Quantum Technologies for Cyber Security: from threats to solutions
Bruno Huttner, ID Quantique, Switzerland
Recent developments in quantum computers have spurred renewed interest in quantum-safe solutions for information security [1]. It is now widely accepted that the current public key infrastructures, which are the foundation of cyber security, will not withstand the arrival of the quantum computer [2], [3], and that this arrival will occur with high probability within the next ten to fifteen years. New solutions are called for, and these solutions should at least be partly based on quantum technologies.In this presentation, we will review the quantum technologies available for secure communication, namely quantum key generation and Quantum Key Distribution (QKD), and show how they can be integrated in the information security framework. In modern communication networks, there is a need for entropy sources at various places in the network, to provide truly random keys.

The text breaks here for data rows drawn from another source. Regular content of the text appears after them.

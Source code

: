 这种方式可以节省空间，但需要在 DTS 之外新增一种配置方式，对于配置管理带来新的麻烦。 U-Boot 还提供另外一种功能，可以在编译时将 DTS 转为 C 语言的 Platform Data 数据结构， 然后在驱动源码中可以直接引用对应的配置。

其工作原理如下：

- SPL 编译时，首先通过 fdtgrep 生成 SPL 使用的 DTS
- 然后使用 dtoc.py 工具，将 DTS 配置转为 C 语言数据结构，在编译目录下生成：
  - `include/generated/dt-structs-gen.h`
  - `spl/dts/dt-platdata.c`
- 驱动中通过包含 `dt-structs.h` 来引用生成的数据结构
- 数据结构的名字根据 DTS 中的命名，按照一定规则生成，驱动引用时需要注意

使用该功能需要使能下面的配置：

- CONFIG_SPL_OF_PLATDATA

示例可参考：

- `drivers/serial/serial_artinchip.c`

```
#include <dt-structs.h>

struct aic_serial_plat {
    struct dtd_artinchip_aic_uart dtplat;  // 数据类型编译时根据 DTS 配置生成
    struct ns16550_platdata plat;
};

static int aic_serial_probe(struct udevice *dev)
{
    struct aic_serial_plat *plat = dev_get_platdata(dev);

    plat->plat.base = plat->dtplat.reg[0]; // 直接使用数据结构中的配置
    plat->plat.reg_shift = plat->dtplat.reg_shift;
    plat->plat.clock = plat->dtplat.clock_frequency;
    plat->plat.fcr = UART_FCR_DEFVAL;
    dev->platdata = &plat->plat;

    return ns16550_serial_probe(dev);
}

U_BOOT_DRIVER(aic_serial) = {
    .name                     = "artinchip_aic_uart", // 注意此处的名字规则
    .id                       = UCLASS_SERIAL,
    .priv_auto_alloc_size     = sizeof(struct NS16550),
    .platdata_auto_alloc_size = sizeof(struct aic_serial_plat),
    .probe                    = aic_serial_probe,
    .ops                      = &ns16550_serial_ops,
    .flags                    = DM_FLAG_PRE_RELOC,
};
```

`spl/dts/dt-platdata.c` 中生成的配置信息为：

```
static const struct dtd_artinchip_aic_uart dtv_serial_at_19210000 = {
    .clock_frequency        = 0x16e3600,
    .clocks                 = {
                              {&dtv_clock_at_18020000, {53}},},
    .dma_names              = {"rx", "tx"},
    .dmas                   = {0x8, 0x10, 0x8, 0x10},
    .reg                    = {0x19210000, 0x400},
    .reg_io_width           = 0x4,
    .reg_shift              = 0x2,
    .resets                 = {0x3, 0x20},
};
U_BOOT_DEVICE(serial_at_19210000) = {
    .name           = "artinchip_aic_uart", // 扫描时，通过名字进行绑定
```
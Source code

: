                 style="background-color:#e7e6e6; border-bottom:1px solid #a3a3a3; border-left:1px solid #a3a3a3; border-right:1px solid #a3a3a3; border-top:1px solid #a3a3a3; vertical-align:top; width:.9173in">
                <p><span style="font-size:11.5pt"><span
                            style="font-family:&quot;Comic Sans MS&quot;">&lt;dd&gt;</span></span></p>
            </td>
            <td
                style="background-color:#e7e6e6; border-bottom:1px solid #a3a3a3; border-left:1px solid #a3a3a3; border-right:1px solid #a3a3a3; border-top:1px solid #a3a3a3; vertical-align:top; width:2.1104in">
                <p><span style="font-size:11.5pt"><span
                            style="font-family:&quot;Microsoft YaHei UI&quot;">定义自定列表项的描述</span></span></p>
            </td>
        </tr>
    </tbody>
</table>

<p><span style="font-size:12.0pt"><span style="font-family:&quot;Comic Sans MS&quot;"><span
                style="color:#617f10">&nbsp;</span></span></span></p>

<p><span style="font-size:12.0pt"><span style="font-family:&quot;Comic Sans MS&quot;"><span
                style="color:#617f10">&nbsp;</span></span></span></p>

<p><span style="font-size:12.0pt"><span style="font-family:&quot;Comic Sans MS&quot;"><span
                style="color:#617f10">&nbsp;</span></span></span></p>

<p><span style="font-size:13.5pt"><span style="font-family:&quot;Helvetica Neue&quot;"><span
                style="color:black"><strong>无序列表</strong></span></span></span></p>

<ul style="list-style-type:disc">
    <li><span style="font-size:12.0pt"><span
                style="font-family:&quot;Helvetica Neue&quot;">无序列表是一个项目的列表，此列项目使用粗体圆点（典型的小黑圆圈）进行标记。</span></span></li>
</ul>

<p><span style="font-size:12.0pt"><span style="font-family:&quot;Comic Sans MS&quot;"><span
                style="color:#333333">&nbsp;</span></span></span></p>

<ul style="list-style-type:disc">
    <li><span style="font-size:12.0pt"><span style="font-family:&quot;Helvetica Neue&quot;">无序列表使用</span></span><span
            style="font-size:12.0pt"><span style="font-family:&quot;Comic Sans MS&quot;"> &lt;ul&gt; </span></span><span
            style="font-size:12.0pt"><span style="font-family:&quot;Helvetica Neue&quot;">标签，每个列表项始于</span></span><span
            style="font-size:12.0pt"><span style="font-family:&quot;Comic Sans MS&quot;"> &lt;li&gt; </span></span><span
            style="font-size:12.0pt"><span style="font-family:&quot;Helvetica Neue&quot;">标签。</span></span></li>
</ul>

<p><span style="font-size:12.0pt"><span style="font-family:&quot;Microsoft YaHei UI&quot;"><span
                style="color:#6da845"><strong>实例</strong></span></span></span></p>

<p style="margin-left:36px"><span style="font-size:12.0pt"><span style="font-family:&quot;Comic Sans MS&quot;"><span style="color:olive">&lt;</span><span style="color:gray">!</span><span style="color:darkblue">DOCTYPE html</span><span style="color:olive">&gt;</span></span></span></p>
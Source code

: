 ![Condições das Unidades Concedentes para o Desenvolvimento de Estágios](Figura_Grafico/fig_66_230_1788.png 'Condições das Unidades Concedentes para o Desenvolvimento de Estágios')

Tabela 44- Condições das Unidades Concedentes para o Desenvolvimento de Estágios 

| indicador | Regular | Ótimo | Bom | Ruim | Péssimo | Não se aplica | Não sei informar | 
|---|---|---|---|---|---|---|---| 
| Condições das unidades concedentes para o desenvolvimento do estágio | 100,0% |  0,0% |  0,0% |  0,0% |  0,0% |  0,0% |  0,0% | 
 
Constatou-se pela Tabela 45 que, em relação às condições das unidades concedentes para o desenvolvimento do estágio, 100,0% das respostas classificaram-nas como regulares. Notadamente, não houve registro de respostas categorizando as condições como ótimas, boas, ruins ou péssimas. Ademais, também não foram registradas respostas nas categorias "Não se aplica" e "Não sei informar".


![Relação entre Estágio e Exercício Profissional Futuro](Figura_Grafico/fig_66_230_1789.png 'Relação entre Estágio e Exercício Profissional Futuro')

These keys are used for various authentication and encryption purposes. Quantum random number generators, both as components within network elements and as network appliances, represent a good practical solution to these needs. For network encryption, these keys have to be securely exchanged between different locations. As current techniques, based on RSA or ECC algorithms are threatened by the quantum computer, new techniques, based on different algorithms, known as Quantum Resistant Algorithms (QRAs), are being developed. However, it is too early to know if they are truly quantum-safe, or if they may also be ultimately broken as well. Therefore, QKD, which relies on totally different principles to provide security, will have a role to play in a global security infrastructure. QKD alone is only an element of a complete solution, and needs conventional cryptographic techniques as well. Future cyber security shall be based on a combination of QRAs and QKD.
References:
[1] ETSI Whitepaper on Quantum-Safe Cryptography (June 2015): http://www.etsi.org/images/files/ETSIWhitePapers/QuantumSafeWhitepaper.pdf
[2] Announcement by NSA (August 2015): https://www.nsa.gov/ia/programs/suiteb_cryptography/
[3] Report from NIST on Post-Quantum Cryptography (April 2016):
http://nvlpubs.nist.gov/nistpubs/ir/2016/NIST.IR.8105.pdf